- Opening Delimiter -
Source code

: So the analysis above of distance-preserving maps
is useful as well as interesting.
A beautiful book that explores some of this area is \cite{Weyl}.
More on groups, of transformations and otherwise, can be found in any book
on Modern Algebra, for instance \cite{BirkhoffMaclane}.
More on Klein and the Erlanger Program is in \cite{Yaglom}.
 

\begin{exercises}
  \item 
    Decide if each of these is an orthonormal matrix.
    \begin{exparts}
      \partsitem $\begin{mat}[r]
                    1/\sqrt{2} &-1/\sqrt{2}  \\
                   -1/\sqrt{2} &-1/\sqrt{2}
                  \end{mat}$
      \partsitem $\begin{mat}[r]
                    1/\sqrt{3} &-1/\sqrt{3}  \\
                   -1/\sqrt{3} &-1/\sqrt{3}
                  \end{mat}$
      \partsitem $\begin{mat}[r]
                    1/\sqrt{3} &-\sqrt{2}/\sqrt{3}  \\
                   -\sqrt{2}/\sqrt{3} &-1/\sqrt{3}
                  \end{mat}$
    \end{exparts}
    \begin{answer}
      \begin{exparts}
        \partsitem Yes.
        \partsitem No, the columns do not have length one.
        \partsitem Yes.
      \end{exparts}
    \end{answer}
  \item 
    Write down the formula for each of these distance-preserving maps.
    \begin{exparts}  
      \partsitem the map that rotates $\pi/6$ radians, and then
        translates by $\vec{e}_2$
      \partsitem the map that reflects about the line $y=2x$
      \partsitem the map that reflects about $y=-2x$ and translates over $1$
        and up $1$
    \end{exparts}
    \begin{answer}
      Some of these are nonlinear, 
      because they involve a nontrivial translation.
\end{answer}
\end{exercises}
- Closing Delimiter -
> **WORK TO BE COMPLETED**:
Nothing but the lines from the one that contains "because they involve" to the end of the listing should be given again, each exactly as it appears.

> **RESULT**:
      because they involve a nontrivial translation.
\end{answer}
\end{exercises}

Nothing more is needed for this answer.